About this exercise:
Show all lines from the data that include the word "terms".
-=-=-
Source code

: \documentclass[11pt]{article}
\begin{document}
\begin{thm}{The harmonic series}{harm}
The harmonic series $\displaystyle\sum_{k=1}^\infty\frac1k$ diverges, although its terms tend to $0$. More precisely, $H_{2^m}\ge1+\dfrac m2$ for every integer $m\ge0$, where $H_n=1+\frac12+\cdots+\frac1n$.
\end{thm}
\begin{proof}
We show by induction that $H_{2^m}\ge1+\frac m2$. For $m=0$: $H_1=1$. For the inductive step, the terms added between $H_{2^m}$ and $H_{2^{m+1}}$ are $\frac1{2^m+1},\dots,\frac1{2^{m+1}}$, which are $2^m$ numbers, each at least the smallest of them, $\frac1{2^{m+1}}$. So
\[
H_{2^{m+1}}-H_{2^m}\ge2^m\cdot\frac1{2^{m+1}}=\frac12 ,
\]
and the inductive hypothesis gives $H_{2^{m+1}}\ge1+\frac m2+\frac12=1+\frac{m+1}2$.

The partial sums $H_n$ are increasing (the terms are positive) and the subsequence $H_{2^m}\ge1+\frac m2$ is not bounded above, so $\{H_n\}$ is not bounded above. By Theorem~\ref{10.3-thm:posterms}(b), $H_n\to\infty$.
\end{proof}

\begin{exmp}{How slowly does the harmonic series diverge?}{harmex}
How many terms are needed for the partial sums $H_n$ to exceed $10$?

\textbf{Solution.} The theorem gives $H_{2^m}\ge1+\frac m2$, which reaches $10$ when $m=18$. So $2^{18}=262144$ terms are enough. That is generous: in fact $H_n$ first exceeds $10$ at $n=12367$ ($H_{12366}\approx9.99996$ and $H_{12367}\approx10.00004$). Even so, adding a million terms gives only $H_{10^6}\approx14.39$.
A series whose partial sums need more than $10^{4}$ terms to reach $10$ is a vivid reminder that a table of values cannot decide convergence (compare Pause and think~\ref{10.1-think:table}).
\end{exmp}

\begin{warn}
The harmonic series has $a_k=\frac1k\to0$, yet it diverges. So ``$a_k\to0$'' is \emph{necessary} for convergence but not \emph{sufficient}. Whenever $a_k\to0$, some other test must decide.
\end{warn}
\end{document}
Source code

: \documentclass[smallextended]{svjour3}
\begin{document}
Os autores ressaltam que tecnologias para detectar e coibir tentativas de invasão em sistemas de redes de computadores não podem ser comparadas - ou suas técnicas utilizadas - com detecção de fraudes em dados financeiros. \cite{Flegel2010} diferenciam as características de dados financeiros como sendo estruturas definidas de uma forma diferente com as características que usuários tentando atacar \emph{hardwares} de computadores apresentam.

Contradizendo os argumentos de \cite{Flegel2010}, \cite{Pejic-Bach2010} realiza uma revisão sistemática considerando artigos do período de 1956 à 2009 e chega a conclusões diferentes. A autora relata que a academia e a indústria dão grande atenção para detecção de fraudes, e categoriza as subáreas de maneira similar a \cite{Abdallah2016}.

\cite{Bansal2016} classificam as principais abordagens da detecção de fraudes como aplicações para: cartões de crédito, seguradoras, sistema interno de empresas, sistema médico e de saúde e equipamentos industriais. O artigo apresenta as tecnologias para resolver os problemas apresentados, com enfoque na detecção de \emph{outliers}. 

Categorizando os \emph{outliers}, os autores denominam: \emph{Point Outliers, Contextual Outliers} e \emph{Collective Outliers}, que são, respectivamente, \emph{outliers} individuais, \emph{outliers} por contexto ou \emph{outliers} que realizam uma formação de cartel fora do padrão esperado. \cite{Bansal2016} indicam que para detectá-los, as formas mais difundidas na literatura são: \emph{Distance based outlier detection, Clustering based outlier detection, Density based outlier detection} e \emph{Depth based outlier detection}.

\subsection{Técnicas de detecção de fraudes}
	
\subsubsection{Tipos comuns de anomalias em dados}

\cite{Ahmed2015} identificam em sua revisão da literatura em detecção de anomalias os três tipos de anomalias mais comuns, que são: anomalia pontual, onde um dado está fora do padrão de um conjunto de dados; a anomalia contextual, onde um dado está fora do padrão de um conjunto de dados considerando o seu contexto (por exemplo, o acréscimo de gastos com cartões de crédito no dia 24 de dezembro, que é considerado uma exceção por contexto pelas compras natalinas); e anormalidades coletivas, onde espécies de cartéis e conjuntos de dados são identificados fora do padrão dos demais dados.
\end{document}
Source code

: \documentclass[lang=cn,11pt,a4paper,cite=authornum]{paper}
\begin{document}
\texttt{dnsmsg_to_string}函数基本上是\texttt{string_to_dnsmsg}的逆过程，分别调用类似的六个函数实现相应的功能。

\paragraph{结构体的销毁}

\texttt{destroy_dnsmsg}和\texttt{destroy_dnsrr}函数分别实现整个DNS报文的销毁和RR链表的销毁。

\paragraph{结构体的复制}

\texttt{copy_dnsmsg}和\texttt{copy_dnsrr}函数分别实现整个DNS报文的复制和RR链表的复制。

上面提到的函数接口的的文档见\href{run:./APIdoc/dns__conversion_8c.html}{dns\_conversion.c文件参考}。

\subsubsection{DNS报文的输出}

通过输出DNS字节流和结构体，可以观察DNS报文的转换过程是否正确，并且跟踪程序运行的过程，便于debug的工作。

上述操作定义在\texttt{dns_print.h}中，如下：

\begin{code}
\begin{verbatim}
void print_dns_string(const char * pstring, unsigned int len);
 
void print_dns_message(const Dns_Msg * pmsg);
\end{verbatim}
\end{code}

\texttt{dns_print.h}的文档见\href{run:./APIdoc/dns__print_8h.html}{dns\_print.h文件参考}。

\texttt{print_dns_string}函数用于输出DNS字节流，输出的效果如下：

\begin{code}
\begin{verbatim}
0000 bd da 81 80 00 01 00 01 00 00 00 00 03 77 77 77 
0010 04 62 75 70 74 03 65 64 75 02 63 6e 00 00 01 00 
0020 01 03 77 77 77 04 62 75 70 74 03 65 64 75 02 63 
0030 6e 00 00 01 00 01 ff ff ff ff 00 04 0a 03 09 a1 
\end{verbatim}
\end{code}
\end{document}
-=-=-
Written response:
The harmonic series $\displaystyle\sum_{k=1}^\infty\frac1k$ diverges, although its terms tend to $0$. More precisely, $H_{2^m}\ge1+\dfrac m2$ for every integer $m\ge0$, where $H_n=1+\frac12+\cdots+\frac1n$.
We show by induction that $H_{2^m}\ge1+\frac m2$. For $m=0$: $H_1=1$. For the inductive step, the terms added between $H_{2^m}$ and $H_{2^{m+1}}$ are $\frac1{2^m+1},\dots,\frac1{2^{m+1}}$, which are $2^m$ numbers, each at least the smallest of them, $\frac1{2^{m+1}}$. So
The partial sums $H_n$ are increasing (the terms are positive) and the subsequence $H_{2^m}\ge1+\frac m2$ is not bounded above, so $\{H_n\}$ is not bounded above. By Theorem~\ref{10.3-thm:posterms}(b), $H_n\to\infty$.
How many terms are needed for the partial sums $H_n$ to exceed $10$?
\textbf{Solution.} The theorem gives $H_{2^m}\ge1+\frac m2$, which reaches $10$ when $m=18$. So $2^{18}=262144$ terms are enough. That is generous: in fact $H_n$ first exceeds $10$ at $n=12367$ ($H_{12366}\approx9.99996$ and $H_{12367}\approx10.00004$). Even so, adding a million terms gives only $H_{10^6}\approx14.39$.
A series whose partial sums need more than $10^{4}$ terms to reach $10$ is a vivid reminder that a table of values cannot decide convergence (compare Pause and think~\ref{10.1-think:table}).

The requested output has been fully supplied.